## INSTRUCTIONS TO FOLLOW
Find the lines in the records that carry the word "support". Copy each one.

## EXERCISE INPUT
_ _ _ _ _

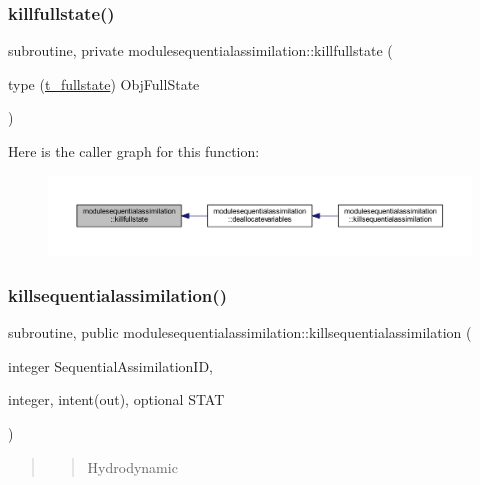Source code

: \subsubsection{\texorpdfstring{killfullstate()}{killfullstate()}}
{\footnotesize\ttfamily subroutine, private modulesequentialassimilation\+::killfullstate (\begin{DoxyParamCaption}\item[{type (\mbox{\hyperlink{structmodulesequentialassimilation_1_1t__fullstate}{t\+\_\+fullstate}})}]{Obj\+Full\+State }\end{DoxyParamCaption})\hspace{0.3cm}{\ttfamily [private]}}

Here is the caller graph for this function\+:\nopagebreak
\begin{figure}[H]
\begin{center}
\leavevmode
\includegraphics[width=350pt]{namespacemodulesequentialassimilation_a7077ed60ddc61ad6d71f0df6d63bd587_icgraph}
\end{center}
\end{figure}
\mbox{\label{namespacemodulesequentialassimilation_a50ed5db30b7f431f2b333f7f86d5ef99}} 
\subsubsection{\texorpdfstring{killsequentialassimilation()}{killsequentialassimilation()}}
{\footnotesize\ttfamily subroutine, public modulesequentialassimilation\+::killsequentialassimilation (\begin{DoxyParamCaption}\item[{integer}]{Sequential\+Assimilation\+ID,  }\item[{integer, intent(out), optional}]{S\+T\+AT }\end{DoxyParamCaption})}

\begin{quote}
\begin{quote}
Hydrodynamic \end{quote}
\end{quote}


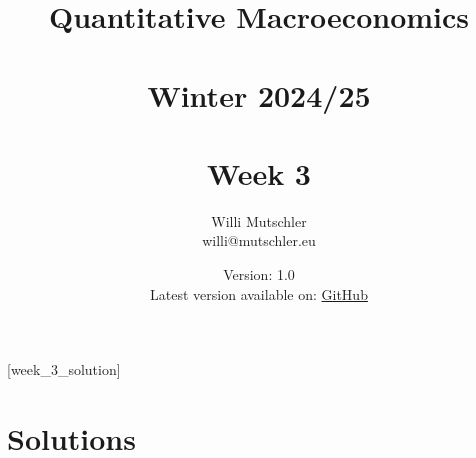 
\newif\ifDisplaySolutions\DisplaySolutionstrue%


\title{Quantitative Macroeconomics\\~\\Winter 2024/25\\~\\Week 3}
\author{Willi Mutschler\\willi@mutschler.eu}
\date{Version: 1.0\\Latest version available on: \href{https://github.com/wmutschl/Quantitative-Macroeconomics/releases/latest/download/week_3.pdf}{GitHub}}
\maketitle\thispagestyle{empty}

\newpage
{}[week_3_solution]
\tableofcontents\thispagestyle{empty}\newpage

\setcounter{page}{1}
\newpage
\newpage
\newpage
\newpage
\printbibliography%
\newpage

\ifDisplaySolutions%
\newpage
\appendix
\section{Solutions}

\fi

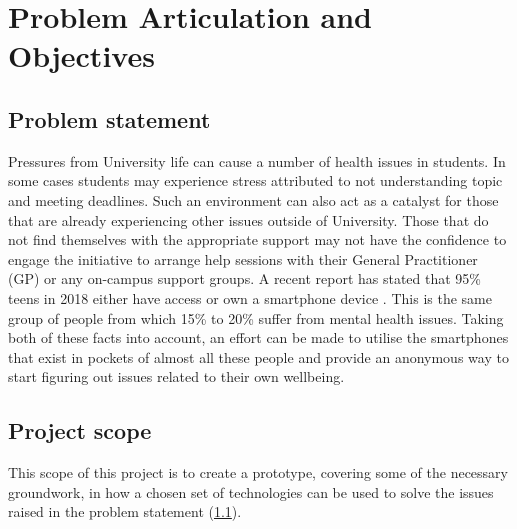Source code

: \section{Problem Articulation and Objectives}

\subsection{Problem statement} \label{problemstatement}

Pressures from University life can cause a number of health issues in students.
In some cases students may experience stress attributed to not understanding topic and meeting deadlines.
Such an environment can also act as a catalyst for those that are already experiencing other issues outside of University.
Those that do not find themselves with the appropriate support may not have the confidence to engage the initiative to arrange help sessions 
with their General Practitioner (GP) or any on-campus support groups. 
A recent report has stated that 95\% teens in 2018 either have access or own a smartphone device \cite{monicajing2018teenstechnology}.
This is the same group of people from which 15\% to 20\% suffer from mental health issues.
Taking both of these facts into account, an effort can be made to utilise the smartphones that exist in pockets of almost all these people 
and provide an anonymous way to start figuring out issues related to their own wellbeing.


\subsection{Project scope}
This scope of this project is to create a prototype, covering some of the necessary groundwork, in how a chosen set of technologies can be used 
to solve the issues raised in the problem statement (\ref{problemstatement}).

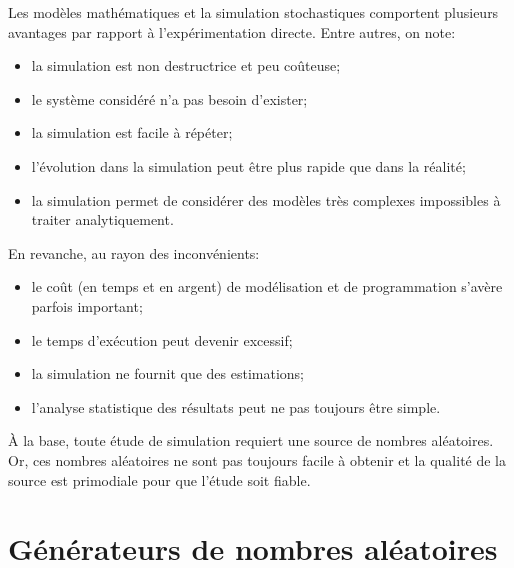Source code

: Les modèles mathématiques et la simulation stochastiques comportent
plusieurs avantages par rapport à l'expérimentation directe. Entre
autres, on note:
\begin{itemize}
\item la simulation est non destructrice et peu coûteuse;
\item le système considéré n'a pas besoin d'exister;
\item la simulation est facile à répéter;
\item l'évolution dans la simulation peut être plus rapide que dans la
  réalité;
\item la simulation permet de considérer des modèles très complexes
  impossibles à traiter analytiquement.
\end{itemize}
En revanche, au rayon des inconvénients:
\begin{itemize}
\item le coût (en temps et en argent) de modélisation et de
  programmation s'avère parfois important;
\item le temps d'exécution peut devenir excessif;
\item la simulation ne fournit que des estimations;
\item l'analyse statistique des résultats peut ne pas toujours être
  simple.
\end{itemize}

À la base, toute étude de simulation requiert une source de nombres
aléatoires. Or, ces nombres aléatoires ne sont pas toujours facile à
obtenir et la qualité de la source est primodiale pour que l'étude
soit fiable.



\section{Générateurs de nombres aléatoires}
\label{sec:generation:generateurs}


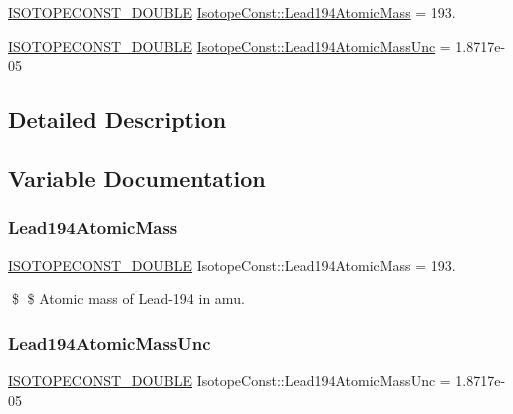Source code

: \begin{DoxyCompactItemize}
\item 
\mbox{\hyperlink{group___isotope_const-_macros_ga8f45a7272ce02c0b4c65c44636ed719a}{I\+S\+O\+T\+O\+P\+E\+C\+O\+N\+S\+T\+\_\+\+D\+O\+U\+B\+LE}} \mbox{\hyperlink{group___isotope_const-_lead-_pb194_ga440f8efb49e6fb604beb117f641e59bd}{Isotope\+Const\+::\+Lead194\+Atomic\+Mass}} = 193.
\item 
\mbox{\hyperlink{group___isotope_const-_macros_ga8f45a7272ce02c0b4c65c44636ed719a}{I\+S\+O\+T\+O\+P\+E\+C\+O\+N\+S\+T\+\_\+\+D\+O\+U\+B\+LE}} \mbox{\hyperlink{group___isotope_const-_lead-_pb194_gade04aed1b435bcfff69c36d9abc5eaa3}{Isotope\+Const\+::\+Lead194\+Atomic\+Mass\+Unc}} = 1.\+8717e-\/05
\end{DoxyCompactItemize}


\subsection{Detailed Description}


\subsection{Variable Documentation}
\mbox{\label{group___isotope_const-_lead-_pb194_ga440f8efb49e6fb604beb117f641e59bd}} 
\subsubsection{\texorpdfstring{Lead194\+Atomic\+Mass}{Lead194AtomicMass}}
{\footnotesize\ttfamily \mbox{\hyperlink{group___isotope_const-_macros_ga8f45a7272ce02c0b4c65c44636ed719a}{I\+S\+O\+T\+O\+P\+E\+C\+O\+N\+S\+T\+\_\+\+D\+O\+U\+B\+LE}} Isotope\+Const\+::\+Lead194\+Atomic\+Mass = 193.}

\$ \$ Atomic mass of Lead-\/194 in amu. \mbox{\label{group___isotope_const-_lead-_pb194_gade04aed1b435bcfff69c36d9abc5eaa3}} 
\subsubsection{\texorpdfstring{Lead194\+Atomic\+Mass\+Unc}{Lead194AtomicMassUnc}}
{\footnotesize\ttfamily \mbox{\hyperlink{group___isotope_const-_macros_ga8f45a7272ce02c0b4c65c44636ed719a}{I\+S\+O\+T\+O\+P\+E\+C\+O\+N\+S\+T\+\_\+\+D\+O\+U\+B\+LE}} Isotope\+Const\+::\+Lead194\+Atomic\+Mass\+Unc = 1.\+8717e-\/05}

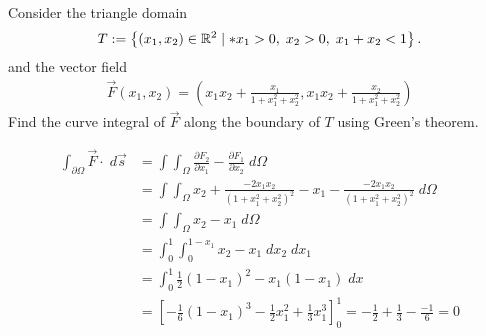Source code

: \documentclass[11pt]{article}
\begin{document}
\begin{exercise}
    Consider the triangle domain 
    \begin{gather*}
        T := \left\{ (x_{1},x_{2}) \in \bbR^{2} \suchthat* x_{1} > 0, \; x_{2} > 0, \; x_{1}+x_{2} < 1 \right\}.
    \end{gather*}
    and the vector field 
    \begin{gather*}
        \vec F(x_{1},x_{2}) = \left( x_{1}x_{2} + \frac{x_{1}}{1+x_{1}^2+x_{2}^2}, x_{1}x_{2} + \frac{x_{2}}{1+x_{1}^2+x_{2}^2} \right)
    \end{gather*}
    Find the curve integral of $\vec F$ along the boundary of $T$ using Green's theorem.
\end{exercise}
\begin{solution}
\begin{align*}
    \int_{\partial \Omega} \vec{F} \cdot \; d \vec{s}
    &= 
    \int\int_{\Omega} \frac{\partial F_{2}}{\partial x_{1}} - \frac{\partial F_{1}}{\partial x_{2}}\; d \Omega
    \\
    &= 
    \int\int_{\Omega} x_{2} + \frac{-2x_{1}x_{2}}{(1+x_{1}^ 2 + x_{2}^ 2)^2} - x_{1} - \frac{-2x_{1}x_{2}}{(1+x_{1}^ 2 + x_{2}^ 2)^2} \; d \Omega
    \\
    &= 
    \int\int_{\Omega} x_{2}  - x_{1}\; d \Omega
    \\
    &= 
    \int_0^ 1\int_0^ {1-x_{1}} x_{2} - x_{1} \;dx_{2}\;dx_{1}
    \\
    &= 
    \int_0^ 1 \frac{1}{2}(1-x_{1})^ 2 - x_{1}(1-x_{1}) \;d x
    \\
    &= 
    \left[ -\frac{1}{6}(1-x_{1})^ 3 - \frac{1}{2} x_{1}^2 + \frac{1}{3}x_{1}^ 3 \right]_0^1 = -\frac{1}{2} + \frac{1}{3} - \frac{-1}{6} = 0
\end{align*}
\end{solution}
\end{document}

_ _ _ _ _

## SOLUTION TO THIS PROBLEM
Those that do not find themselves with the appropriate support may not have the confidence to engage the initiative to arrange help sessions 
with their General Practitioner (GP) or any on-campus support groups. 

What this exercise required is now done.